DATA TO USE ->

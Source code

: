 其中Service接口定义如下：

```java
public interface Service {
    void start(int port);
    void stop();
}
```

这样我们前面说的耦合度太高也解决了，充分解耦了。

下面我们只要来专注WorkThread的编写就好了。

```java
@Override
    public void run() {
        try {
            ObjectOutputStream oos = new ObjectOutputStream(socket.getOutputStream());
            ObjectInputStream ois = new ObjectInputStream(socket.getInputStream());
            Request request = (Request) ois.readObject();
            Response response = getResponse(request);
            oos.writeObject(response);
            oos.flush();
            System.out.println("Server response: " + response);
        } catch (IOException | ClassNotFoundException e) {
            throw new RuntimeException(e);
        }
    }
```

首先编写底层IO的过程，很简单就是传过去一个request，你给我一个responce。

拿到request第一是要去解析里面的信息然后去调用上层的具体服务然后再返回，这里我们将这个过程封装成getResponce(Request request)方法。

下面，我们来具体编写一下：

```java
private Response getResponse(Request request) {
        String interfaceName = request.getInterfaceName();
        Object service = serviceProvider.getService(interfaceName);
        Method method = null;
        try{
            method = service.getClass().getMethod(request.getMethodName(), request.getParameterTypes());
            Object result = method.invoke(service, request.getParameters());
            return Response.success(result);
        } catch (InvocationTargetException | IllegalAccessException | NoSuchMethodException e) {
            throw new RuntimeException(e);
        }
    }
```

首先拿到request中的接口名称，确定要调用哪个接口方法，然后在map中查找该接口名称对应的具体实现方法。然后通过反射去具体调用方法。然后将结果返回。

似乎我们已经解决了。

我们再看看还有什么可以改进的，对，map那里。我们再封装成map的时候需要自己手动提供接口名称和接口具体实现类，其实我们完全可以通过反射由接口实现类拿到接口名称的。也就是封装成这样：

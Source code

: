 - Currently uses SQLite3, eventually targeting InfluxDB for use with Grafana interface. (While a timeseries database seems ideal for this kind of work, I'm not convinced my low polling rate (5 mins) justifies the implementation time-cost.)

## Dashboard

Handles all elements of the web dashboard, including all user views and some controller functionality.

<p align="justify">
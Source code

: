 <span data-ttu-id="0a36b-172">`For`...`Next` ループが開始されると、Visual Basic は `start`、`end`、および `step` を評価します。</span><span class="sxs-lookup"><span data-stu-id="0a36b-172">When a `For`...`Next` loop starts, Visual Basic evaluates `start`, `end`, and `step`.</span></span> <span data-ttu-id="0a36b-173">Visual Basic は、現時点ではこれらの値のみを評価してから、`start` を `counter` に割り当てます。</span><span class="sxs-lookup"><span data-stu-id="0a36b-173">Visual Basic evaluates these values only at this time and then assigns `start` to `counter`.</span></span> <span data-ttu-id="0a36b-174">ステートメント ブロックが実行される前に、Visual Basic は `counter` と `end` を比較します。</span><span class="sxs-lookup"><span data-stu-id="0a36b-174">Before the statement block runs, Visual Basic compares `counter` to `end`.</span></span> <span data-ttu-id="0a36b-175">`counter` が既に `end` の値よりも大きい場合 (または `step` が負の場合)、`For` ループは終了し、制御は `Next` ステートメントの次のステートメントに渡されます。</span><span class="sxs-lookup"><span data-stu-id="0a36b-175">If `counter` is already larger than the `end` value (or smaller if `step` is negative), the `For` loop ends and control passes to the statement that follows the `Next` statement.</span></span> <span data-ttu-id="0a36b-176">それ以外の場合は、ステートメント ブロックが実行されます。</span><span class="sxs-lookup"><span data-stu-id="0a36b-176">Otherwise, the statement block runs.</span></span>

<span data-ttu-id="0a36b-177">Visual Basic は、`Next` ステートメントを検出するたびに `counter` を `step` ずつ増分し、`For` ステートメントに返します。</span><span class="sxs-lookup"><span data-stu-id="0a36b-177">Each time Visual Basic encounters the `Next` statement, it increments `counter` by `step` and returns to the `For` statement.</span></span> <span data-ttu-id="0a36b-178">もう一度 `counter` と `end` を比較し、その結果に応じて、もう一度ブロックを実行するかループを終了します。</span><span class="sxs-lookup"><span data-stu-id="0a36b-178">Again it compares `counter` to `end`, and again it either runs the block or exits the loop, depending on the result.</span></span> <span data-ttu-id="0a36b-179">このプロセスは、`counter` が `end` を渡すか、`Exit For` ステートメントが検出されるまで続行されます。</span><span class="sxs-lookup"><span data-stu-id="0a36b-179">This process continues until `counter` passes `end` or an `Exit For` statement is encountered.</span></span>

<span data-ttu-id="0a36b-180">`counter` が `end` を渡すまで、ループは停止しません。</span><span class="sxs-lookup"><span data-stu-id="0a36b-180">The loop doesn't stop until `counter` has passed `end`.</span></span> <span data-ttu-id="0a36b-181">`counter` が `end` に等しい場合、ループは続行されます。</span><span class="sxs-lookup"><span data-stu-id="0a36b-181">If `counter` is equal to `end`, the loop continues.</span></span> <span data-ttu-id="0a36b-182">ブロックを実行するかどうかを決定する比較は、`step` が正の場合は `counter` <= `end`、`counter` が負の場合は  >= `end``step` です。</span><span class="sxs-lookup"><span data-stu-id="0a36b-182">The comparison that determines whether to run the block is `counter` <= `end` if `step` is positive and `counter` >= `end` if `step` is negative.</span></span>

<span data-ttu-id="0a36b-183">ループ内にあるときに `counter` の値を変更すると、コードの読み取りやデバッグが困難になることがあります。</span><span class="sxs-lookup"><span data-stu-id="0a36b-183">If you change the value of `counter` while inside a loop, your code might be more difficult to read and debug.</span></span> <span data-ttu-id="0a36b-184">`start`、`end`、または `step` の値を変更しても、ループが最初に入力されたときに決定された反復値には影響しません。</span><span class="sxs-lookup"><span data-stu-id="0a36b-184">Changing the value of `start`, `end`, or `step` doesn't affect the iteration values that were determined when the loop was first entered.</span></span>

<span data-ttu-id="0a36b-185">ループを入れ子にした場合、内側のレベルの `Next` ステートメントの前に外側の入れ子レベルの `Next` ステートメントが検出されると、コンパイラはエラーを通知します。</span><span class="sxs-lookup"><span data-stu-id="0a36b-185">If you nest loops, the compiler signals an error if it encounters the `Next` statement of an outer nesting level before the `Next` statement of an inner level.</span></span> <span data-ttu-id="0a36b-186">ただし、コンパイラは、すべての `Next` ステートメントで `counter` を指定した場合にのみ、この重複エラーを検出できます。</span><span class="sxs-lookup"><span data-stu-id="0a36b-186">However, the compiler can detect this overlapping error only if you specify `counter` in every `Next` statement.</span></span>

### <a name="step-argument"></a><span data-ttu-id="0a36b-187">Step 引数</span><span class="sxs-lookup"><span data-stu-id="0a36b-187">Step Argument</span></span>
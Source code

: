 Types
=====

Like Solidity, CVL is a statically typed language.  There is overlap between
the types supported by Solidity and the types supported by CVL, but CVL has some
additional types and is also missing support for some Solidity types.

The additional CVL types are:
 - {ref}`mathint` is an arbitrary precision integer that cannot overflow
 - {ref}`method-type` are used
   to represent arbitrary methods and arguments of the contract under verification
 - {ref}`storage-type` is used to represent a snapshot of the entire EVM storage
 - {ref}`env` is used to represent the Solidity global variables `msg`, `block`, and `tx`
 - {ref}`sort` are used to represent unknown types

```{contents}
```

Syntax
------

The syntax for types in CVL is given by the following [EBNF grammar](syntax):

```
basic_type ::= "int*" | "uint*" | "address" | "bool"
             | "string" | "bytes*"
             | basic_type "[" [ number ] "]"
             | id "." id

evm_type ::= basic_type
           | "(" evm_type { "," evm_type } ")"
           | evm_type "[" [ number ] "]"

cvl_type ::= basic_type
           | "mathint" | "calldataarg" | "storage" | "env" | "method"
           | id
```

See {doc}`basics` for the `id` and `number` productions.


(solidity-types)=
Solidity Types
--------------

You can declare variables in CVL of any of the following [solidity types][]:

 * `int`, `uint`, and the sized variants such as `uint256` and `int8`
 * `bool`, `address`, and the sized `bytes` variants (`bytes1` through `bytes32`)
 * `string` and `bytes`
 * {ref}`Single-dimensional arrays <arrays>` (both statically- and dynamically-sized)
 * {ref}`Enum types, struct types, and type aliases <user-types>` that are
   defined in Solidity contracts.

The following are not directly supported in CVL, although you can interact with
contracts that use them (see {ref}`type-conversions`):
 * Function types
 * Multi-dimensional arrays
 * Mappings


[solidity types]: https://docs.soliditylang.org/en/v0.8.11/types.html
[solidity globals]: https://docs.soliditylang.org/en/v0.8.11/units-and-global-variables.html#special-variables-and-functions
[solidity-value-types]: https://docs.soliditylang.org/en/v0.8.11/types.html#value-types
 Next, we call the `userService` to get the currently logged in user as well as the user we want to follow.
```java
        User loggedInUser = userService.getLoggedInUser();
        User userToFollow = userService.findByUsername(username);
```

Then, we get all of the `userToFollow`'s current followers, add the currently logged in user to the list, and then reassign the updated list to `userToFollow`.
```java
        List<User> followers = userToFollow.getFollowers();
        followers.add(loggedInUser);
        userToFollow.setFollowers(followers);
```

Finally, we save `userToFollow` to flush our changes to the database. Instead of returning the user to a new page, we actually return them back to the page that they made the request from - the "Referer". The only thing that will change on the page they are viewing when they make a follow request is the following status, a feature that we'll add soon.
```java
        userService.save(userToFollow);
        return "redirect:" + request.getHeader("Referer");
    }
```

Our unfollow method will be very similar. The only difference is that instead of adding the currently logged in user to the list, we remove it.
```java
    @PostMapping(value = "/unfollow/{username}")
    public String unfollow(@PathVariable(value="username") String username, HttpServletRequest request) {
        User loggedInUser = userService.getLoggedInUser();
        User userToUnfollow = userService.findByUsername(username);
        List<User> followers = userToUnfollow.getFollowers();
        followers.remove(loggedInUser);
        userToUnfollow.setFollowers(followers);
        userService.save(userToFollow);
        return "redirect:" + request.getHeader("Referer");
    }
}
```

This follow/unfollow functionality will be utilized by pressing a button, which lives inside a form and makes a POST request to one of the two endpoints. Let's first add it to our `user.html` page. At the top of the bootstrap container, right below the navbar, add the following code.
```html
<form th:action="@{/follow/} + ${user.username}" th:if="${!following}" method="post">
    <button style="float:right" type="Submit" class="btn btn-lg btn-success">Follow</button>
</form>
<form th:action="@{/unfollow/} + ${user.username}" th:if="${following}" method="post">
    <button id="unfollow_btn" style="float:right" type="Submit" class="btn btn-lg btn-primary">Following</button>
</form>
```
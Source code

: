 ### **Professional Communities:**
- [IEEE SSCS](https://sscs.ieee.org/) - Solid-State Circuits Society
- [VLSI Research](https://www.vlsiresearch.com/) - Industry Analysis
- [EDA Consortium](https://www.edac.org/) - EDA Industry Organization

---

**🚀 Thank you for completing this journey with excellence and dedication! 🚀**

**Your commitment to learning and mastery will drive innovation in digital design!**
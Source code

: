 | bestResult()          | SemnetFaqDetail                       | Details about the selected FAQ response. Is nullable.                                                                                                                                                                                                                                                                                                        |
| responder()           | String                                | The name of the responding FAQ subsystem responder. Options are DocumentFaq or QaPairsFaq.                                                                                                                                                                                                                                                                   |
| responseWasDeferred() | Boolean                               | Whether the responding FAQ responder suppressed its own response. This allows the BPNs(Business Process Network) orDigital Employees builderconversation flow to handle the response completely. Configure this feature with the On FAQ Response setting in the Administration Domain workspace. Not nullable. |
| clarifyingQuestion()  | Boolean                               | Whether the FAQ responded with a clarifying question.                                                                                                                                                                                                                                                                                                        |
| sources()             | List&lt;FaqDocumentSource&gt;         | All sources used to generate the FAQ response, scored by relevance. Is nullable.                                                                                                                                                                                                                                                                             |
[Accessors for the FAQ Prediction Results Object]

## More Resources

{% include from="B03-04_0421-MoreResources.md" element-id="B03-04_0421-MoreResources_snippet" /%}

PROBLEM REQUIREMENTS ->
Above are the records; repeat exactly the lines from the one holding "下面，我们来具体编写一下：" down to the one holding "the implementation time-cost.)", end lines included.

RESPONSE AREA ->
下面，我们来具体编写一下：

```java
private Response getResponse(Request request) {
        String interfaceName = request.getInterfaceName();
        Object service = serviceProvider.getService(interfaceName);
        Method method = null;
        try{
            method = service.getClass().getMethod(request.getMethodName(), request.getParameterTypes());
            Object result = method.invoke(service, request.getParameters());
            return Response.success(result);
        } catch (InvocationTargetException | IllegalAccessException | NoSuchMethodException e) {
            throw new RuntimeException(e);
        }
    }
```

首先拿到request中的接口名称，确定要调用哪个接口方法，然后在map中查找该接口名称对应的具体实现方法。然后通过反射去具体调用方法。然后将结果返回。

似乎我们已经解决了。

我们再看看还有什么可以改进的，对，map那里。我们再封装成map的时候需要自己手动提供接口名称和接口具体实现类，其实我们完全可以通过反射由接口实现类拿到接口名称的。也就是封装成这样：

Source code

: - Currently uses SQLite3, eventually targeting InfluxDB for use with Grafana interface. (While a timeseries database seems ideal for this kind of work, I'm not convinced my low polling rate (5 mins) justifies the implementation time-cost.)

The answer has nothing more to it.